We wtorek popołudniu w jednym z mieszkań w Zabrzu odkryto zwłoki 51-latka, który poruszał się na wózku inwalidzkim. - Miał obrażenia głowy - mówi Agnieszka Żyłka, rzeczniczka zabrzańskiej policji.
Zlecono sekcję zwłok i rozpoczęto poszukiwania sprawcy.
Kryminalni z zabrzańskiej komendy ustalili, że podejrzany może przebywać w Warszawie. Nawiązali kontakt z policjantami ze stolicy, którzy zatrzymali na jednym z dworców 19-letniego mężczyznę.

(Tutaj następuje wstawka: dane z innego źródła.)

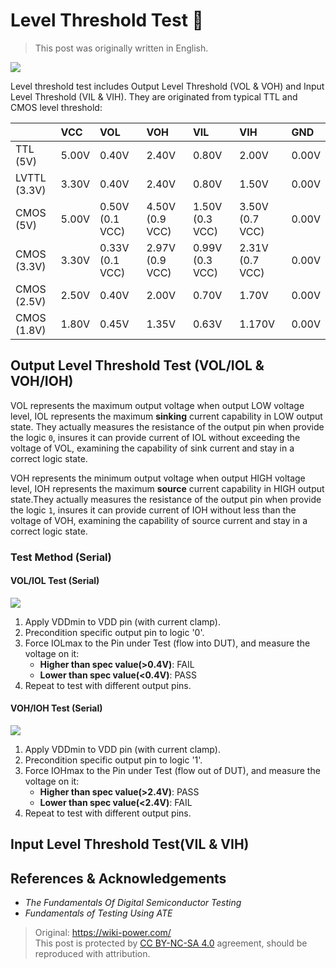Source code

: # Level Threshold Test 🚧

> This post was originally written in English.

![](https://media.wiki-power.com/img/20220912163403.png)

Level threshold test includes Output Level Threshold (VOL & VOH) and Input Level Threshold (VIL & VIH). They are originated from typical TTL and CMOS level threshold:

|              | VCC   | VOL             | VOH             | VIL             | VIH             | GND   |
| :----------- | :---- | :-------------- | :-------------- | :-------------- | :-------------- | :---- |
| TTL (5V)     | 5.00V | 0.40V           | 2.40V           | 0.80V           | 2.00V           | 0.00V |
| LVTTL (3.3V) | 3.30V | 0.40V           | 2.40V           | 0.80V           | 1.50V           | 0.00V |
| CMOS (5V)    | 5.00V | 0.50V (0.1 VCC) | 4.50V (0.9 VCC) | 1.50V (0.3 VCC) | 3.50V (0.7 VCC) | 0.00V |
| CMOS (3.3V)  | 3.30V | 0.33V (0.1 VCC) | 2.97V (0.9 VCC) | 0.99V (0.3 VCC) | 2.31V (0.7 VCC) | 0.00V |
| CMOS (2.5V)  | 2.50V | 0.40V           | 2.00V           | 0.70V           | 1.70V           | 0.00V |
| CMOS (1.8V)  | 1.80V | 0.45V           | 1.35V           | 0.63V           | 1.170V          | 0.00V |

## Output Level Threshold Test (VOL/IOL & VOH/IOH)

VOL represents the maximum output voltage when output LOW voltage level, IOL represents the maximum **sinking** current capability in LOW output state. They actually measures the resistance of the output pin when provide the logic `0`, insures it can provide current of IOL without exceeding the voltage of VOL, examining the capability of sink current and stay in a correct logic state.

VOH represents the minimum output voltage when output HIGH voltage level, IOH represents the maximum **source** current capability in HIGH output state.They actually measures the resistance of the output pin when provide the logic `1`, insures it can provide current of IOH without less than the voltage of VOH, examining the capability of source current and stay in a correct logic state.

### Test Method (Serial)

#### VOL/IOL Test (Serial)

![](https://media.wiki-power.com/img/20220912172403.png)

1. Apply VDDmin to VDD pin (with current clamp).
2. Precondition specific output pin to logic '0'.
3. Force IOLmax to the Pin under Test (flow into DUT), and measure the voltage on it:
   - **Higher than spec value(>0.4V)**: FAIL
   - **Lower than spec value(<0.4V)**: PASS
4. Repeat to test with different output pins.

#### VOH/IOH Test (Serial)

![](https://media.wiki-power.com/img/20220912172445.png)

1. Apply VDDmin to VDD pin (with current clamp).
2. Precondition specific output pin to logic '1'.
3. Force IOHmax to the Pin under Test (flow out of DUT), and measure the voltage on it:
   - **Higher than spec value(>2.4V)**: PASS
   - **Lower than spec value(<2.4V)**: FAIL
4. Repeat to test with different output pins.

## Input Level Threshold Test(VIL & VIH)

## References & Acknowledgements

- _The Fundamentals Of Digital Semiconductor Testing_
- _Fundamentals of Testing Using ATE_

> Original: <https://wiki-power.com/>  
> This post is protected by [CC BY-NC-SA 4.0](https://creativecommons.org/licenses/by/4.0/deed.en) agreement, should be reproduced with attribution.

Podejrzany został w środę przewieziony do zabrzańskiej komendy i osadzony w policyjnym areszcie. W czwartek stanął przed prokuratorem, który przedstawił mu zarzut zabójstwa.
Jak informują policjanci, mężczyzna przyznał się do popełnienia czynu, ale odmówił składania wyjaśnień.
Na wniosek prokuratora sąd podjął decyzję o tymczasowym aresztowaniu 19-latka na trzy miesiące. Za zabójstwo grozi mu kara dożywotniego więzienia.
Bo nie chciał płacić czynszu?
Jak nieoficjalnie ustalił reporter TVN24, 19-latek pochodzi z Mazowsza. Do Zabrza przyjechał do swojej 16-letniej dziewczyny i zamieszkali u jej 51-letniego wujka.
W poniedziałek miało dojść do awantury między mężczyznami. Wujek 16-latki miał mieć pretensje do jej chłopaka, że nie dokłada się do czynszu i jedzenia. Kazał mu się za to spakować i szukać innego lokum.
To, według "Dziennika Zachodniego", miało być przyczyną morderstwa. Jak podaje "Zachodni", 19-latek zmasakrował współlokatorowi głowę młotkiem.
Policja nie potwierdza motywu ani narzędzia zbrodni.
Po całym zdarzeniu podejrzany uciekł do Warszawy. Został tam zatrzymany ze swoją 16-letnią dziewczyną. - Ona nie jest zatrzymana, została przesłuchana w charakterze świadka i wypuszczona do domu - mówi Żyłka.